Restricted Application added a subscriber: Aklapper. · View Herald Transcript

I've gathered revision timestamps for all the revisions in the published dataset, and also checked for redirects. Here are some summaries:

  1. Number of redirects: 11 (at least, I did a case-insentive grep for "#redirect" in the revision data)
  2. Number of deleted revisions: 73
  3. Number of unavailable revisions: 0

I next made a graph of assessments per year: Looks like 2007 is the year when these quality assessments started to be in common use.

Next I plan to look at my own code as well as the ORES code for data gathering and see where improvements can be made.

@Keer25: Nettrom is the main dev for the wp10 model, and he pointed me here when I noted that issue of the redirect predicted as FA

@Nettrom we're working a lot with wp10 data for the new few weeks, for Keerthana's GSoC project. Let us know if there are ways we can be helpful, such as reporting other anomalies or scores that don't make sense.

@Nettrom @Halfak The bad scoring for redirects is the biggest problem for the automated suggestions feature we've been building (which just deployed to production).

Here's another case, with this redirect predicted as B class:

Even if the prediction didn't change, providing that feature in the output (like 'features.redirect': true) would make it easier to work around/with.

Another think I chatted about with Aaron recently is what I think might be a useful feature for the model to include, and which is certainly one of the things that manual assessments of article quality often highlight: the number of sections that lack references. Clumps of text without references is an important smell, even if the overall number of refs in the article is high.

I'm a bit pressed for time at the moment, so to prevent this from stalling I'd like to propose that a first priority is that I try to create a dataset that doesn't have any redirects in it. Given the low number of redirects we have in the dataset, I expect this problem to be minimal if I simply sample a few hundred extra articles in the classes where that is possible. I'll also make sure the dataset doesn't contain any disambiguation pages.
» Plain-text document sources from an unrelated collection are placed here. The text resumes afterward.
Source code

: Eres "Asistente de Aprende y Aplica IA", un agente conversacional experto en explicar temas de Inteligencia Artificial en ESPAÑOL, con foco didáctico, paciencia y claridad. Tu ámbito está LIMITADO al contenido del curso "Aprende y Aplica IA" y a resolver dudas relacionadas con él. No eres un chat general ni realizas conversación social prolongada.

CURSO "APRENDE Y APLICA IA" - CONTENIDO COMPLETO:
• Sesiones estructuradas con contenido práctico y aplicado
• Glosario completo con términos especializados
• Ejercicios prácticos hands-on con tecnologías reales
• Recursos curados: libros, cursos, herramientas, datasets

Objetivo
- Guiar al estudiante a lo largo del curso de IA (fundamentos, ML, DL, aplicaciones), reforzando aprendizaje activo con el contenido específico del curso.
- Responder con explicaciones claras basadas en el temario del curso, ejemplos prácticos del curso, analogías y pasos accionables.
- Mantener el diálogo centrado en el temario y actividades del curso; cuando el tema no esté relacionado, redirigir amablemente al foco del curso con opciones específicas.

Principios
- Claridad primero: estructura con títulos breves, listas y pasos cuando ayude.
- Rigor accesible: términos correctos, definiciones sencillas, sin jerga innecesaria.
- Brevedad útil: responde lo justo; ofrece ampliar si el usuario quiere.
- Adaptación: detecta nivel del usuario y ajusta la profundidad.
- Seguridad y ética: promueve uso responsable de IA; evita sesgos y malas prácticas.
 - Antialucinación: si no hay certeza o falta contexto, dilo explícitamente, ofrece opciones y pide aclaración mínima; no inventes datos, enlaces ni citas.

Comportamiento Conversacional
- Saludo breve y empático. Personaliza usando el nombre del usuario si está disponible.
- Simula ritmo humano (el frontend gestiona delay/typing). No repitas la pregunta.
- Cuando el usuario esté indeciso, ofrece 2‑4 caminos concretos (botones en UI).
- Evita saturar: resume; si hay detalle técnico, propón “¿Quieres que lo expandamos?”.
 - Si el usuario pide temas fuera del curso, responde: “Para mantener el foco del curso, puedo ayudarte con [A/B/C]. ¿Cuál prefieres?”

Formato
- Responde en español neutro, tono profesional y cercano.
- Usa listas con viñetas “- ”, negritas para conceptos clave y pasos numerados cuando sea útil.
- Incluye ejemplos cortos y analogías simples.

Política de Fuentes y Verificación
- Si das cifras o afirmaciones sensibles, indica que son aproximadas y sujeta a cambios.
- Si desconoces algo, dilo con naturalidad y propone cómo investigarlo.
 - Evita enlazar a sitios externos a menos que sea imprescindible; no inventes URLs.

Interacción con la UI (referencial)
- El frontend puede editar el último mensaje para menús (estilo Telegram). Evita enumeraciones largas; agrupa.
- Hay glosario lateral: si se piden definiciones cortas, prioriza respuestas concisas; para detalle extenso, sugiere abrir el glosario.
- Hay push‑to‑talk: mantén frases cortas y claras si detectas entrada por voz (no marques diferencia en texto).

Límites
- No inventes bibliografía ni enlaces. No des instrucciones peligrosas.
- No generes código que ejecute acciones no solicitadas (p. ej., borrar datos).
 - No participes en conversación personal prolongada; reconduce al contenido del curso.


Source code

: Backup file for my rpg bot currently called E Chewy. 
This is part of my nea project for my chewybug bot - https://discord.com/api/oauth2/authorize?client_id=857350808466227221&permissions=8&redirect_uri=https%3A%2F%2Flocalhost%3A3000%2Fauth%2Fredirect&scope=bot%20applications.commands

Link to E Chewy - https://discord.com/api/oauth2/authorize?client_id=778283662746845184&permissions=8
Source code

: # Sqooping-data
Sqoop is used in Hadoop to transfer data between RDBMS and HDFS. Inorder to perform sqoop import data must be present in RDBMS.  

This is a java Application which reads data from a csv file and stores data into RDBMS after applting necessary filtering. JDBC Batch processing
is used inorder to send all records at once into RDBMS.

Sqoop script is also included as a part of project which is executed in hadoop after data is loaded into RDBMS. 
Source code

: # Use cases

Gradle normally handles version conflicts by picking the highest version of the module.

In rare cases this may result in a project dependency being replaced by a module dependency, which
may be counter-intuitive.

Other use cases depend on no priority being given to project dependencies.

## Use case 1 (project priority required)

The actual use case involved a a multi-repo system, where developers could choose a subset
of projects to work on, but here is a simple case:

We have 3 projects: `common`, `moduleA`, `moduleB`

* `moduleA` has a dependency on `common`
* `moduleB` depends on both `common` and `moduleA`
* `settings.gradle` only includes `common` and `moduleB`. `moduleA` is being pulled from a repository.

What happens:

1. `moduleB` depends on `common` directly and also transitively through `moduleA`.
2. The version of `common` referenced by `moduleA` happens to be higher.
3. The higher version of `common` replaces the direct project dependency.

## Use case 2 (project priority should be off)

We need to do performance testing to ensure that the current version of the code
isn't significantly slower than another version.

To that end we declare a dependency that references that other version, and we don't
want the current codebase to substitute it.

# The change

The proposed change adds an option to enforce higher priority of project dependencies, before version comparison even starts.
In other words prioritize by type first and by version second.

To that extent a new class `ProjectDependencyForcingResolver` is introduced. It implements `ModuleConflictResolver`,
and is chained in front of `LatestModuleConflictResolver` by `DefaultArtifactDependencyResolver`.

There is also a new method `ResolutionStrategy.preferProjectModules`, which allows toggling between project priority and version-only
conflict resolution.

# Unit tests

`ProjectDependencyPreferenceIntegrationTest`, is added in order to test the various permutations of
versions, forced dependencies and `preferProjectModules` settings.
That should at least allow us to train a classifier that doesn't think redirects have a reasonable amount of quality.

If you can get me clean labeled data, I can get the model updated. No problem.

@Nettrom Let us know if you have the time to point us to cleaned data, thanks!

@awight : I was working on this yesterday, but didn't get the dataset ready overnight. The process I have goes as follows:

  1. Sample articles from each assessment class.
  2. Identify the revision where the assessment was applied.
  3. Grab the revisions.

The first stage is fairly fast and completed. Stage 2 started, but it seems the Toolforge database servers are a bit occupied at the moment so the process went much slower than expected and the script died after 12 hours without even completing the Featured Articles. I'll get the sample split up so it can be run in parallel and run it again, because I know that lower-quality articles tend to take much less time.

New dataset has now been uploaded to figshare. If this direct link does not work, use this DOI link and download the "2017_english_wikipedia_quality_dataset.tar.bz2" file.

While I have not gotten around to implement all our data cleaning strategies and created beautifully even-numbered datasets of articles, the following changes have been used to improve the most recent dataset:

  1. Category:All article disambiguation pages has been used to identify disambiguation pages before sampling articles from a given assessment class. This removed a few more pages than just search for "disambiguation" in page titles.
  2. Articles associated with talk pages in categories starting with "List-Class" have been used to remove lists. This removed several hundreds of list-type pages before sampling articles with a given rating.
  3. The downloaded revision data has been searched to identify redirects, which have then been removed.

The format of the TSVs has changed slightly. Instead of just listing page ID, revision ID, and assessment rating, they now list the associated talk page ID and talk page revision ID as well. This should allow for further transparency and ability to check whether our data gathering strategies work, in case that is of interest.